+++ Dataset

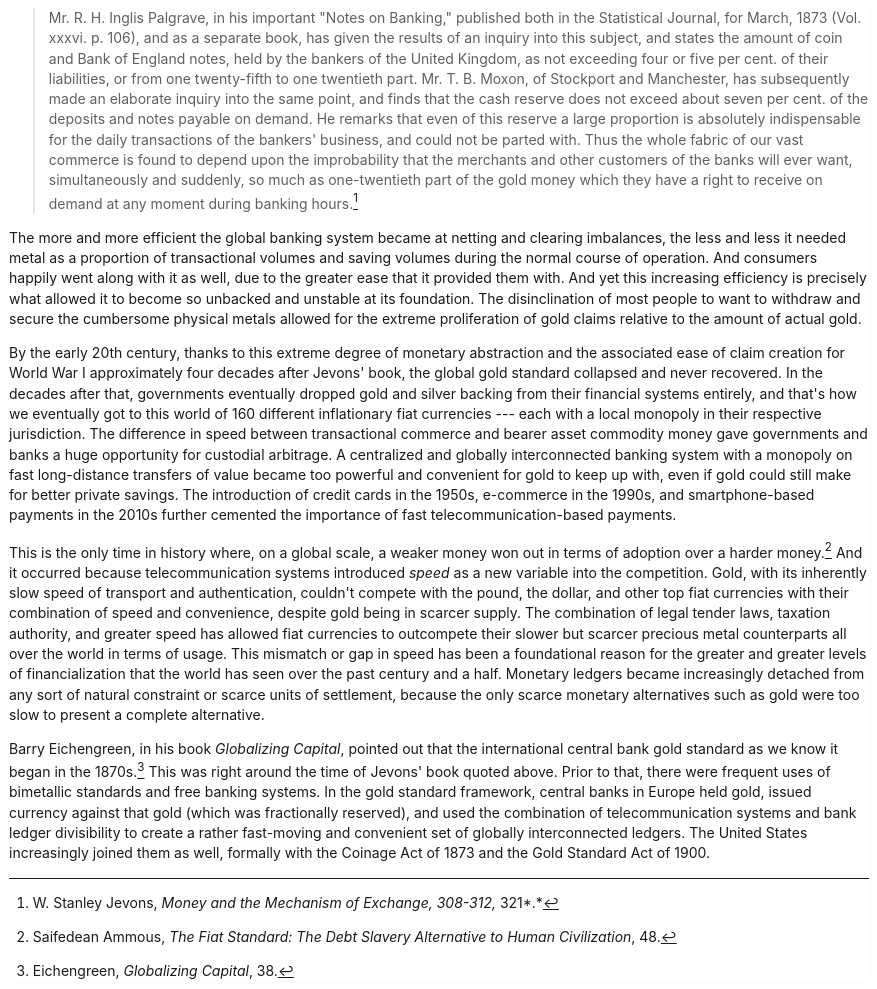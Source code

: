 > Mr. R. H. Inglis Palgrave, in his important \"Notes on Banking,\" published both in the Statistical Journal, for March, 1873 (Vol. xxxvi. p. 106), and as a separate book, has given the results of an inquiry into this subject, and states the amount of coin and Bank of England notes, held by the bankers of the United Kingdom, as not exceeding four or five per cent. of their liabilities, or from one twenty-fifth to one twentieth part. Mr. T. B. Moxon, of Stockport and Manchester, has subsequently made an elaborate inquiry into the same point, and finds that the cash reserve does not exceed about seven per cent. of the deposits and notes payable on demand. He remarks that even of this reserve a large proportion is absolutely indispensable for the daily transactions of the bankers\' business, and could not be parted with. Thus the whole fabric of our vast commerce is found to depend upon the improbability that the merchants and other customers of the banks will ever want, simultaneously and suddenly, so much as one-twentieth part of the gold money which they have a right to receive on demand at any moment during banking hours.[^128]

The more and more efficient the global banking system became at netting and clearing imbalances, the less and less it needed metal as a proportion of transactional volumes and saving volumes during the normal course of operation. And consumers happily went along with it as well, due to the greater ease that it provided them with. And yet this increasing efficiency is precisely what allowed it to become so unbacked and unstable at its foundation. The disinclination of most people to want to withdraw and secure the cumbersome physical metals allowed for the extreme proliferation of gold claims relative to the amount of actual gold.

By the early 20th century, thanks to this extreme degree of monetary abstraction and the associated ease of claim creation for World War I approximately four decades after Jevons' book, the global gold standard collapsed and never recovered. In the decades after that, governments eventually dropped gold and silver backing from their financial systems entirely, and that's how we eventually got to this world of 160 different inflationary fiat currencies --- each with a local monopoly in their respective jurisdiction. The difference in speed between transactional commerce and bearer asset commodity money gave governments and banks a huge opportunity for custodial arbitrage. A centralized and globally interconnected banking system with a monopoly on fast long-distance transfers of value became too powerful and convenient for gold to keep up with, even if gold could still make for better private savings. The introduction of credit cards in the 1950s, e-commerce in the 1990s, and smartphone-based payments in the 2010s further cemented the importance of fast telecommunication-based payments.

This is the only time in history where, on a global scale, a weaker money won out in terms of adoption over a harder money.[^129] And it occurred because telecommunication systems introduced *speed* as a new variable into the competition. Gold, with its inherently slow speed of transport and authentication, couldn't compete with the pound, the dollar, and other top fiat currencies with their combination of speed and convenience, despite gold being in scarcer supply. The combination of legal tender laws, taxation authority, and greater speed has allowed fiat currencies to outcompete their slower but scarcer precious metal counterparts all over the world in terms of usage. This mismatch or gap in speed has been a foundational reason for the greater and greater levels of financialization that the world has seen over the past century and a half. Monetary ledgers became increasingly detached from any sort of natural constraint or scarce units of settlement, because the only scarce monetary alternatives such as gold were too slow to present a complete alternative.

Barry Eichengreen, in his book *Globalizing Capital*, pointed out that the international central bank gold standard as we know it began in the 1870s.[^130] This was right around the time of Jevons' book quoted above. Prior to that, there were frequent uses of bimetallic standards and free banking systems. In the gold standard framework, central banks in Europe held gold, issued currency against that gold (which was fractionally reserved), and used the combination of telecommunication systems and bank ledger divisibility to create a rather fast-moving and convenient set of globally interconnected ledgers. The United States increasingly joined them as well, formally with the Coinage Act of 1873 and the Gold Standard Act of 1900.


[^123]: William Phalen, *How the Telegraph Changed the World*: 94--99, 120--21.
[^124]: Catherine Schenk, "Designing Global Payments, Telegraph to Tether."
[^125]: Meir Kohn, "Money, Trade, and Payments in Preindustrial Europe," 9--12, 14--17.
[^126]: W. Stanley Jevons, *Money and the Mechanism of Exchange, 251-262.*
[^127]: W. Stanley Jevons, *Money and the Mechanism of Exchange, 300-301,* 304-305*.*
[^128]: W. Stanley Jevons, *Money and the Mechanism of Exchange, 308-312,* 321*.*
[^129]: Saifedean Ammous, *The Fiat Standard: The Debt Slavery Alternative to Human Civilization*, 48.
[^130]: Eichengreen, *Globalizing Capital*, 38.
[^131]: Mitchell-Innes, "Credit Theory," 159.
[^132]: Ammous, *The Bitcoin Standard*, 44--46.
[^133]: Albert Edgar Feavearyear, *The Pound Sterling: A History of English Money*, 2--5. Will Kenton, "What is a Quid? With History of the British Pound Sterling" *Investopedia*.
[^134]: Carmen Reinhart and Kenneth Rogoff, *This Time Is Different: Eight Centuries of Financial Folly*, 176--78.
[^135]: See for instance: George Selgin, *The Menace of Fiscal QE*; Mohamed El-Erian, *The Only Game in Town: Central Banks, Instability, and Recovering from Another Collapse*; and Sarah Binder and Mark Spindel, *The Myth of Fed Independence: How Congress Governs the Federal Reserve*, chs. 1, 2, 7, 8.
[^136]: Cipolaro and Stevens, "Bitcoin's Network Effect," 6.
[^137]: Ammous, *Bitcoin Standard*, 63--66.
[^138]: Jean-Pierre Roth, "Mr Roth Discusses Demonitisation of Gold in Switzerland," Speech at 22^nd^ Annual FT World Gold Conference, June 14, 1999.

++++++

* _Directions for this task_
For the word "Telegraph", tally the lines of the entries in which it appears and give the total alone.

* _Result below_
2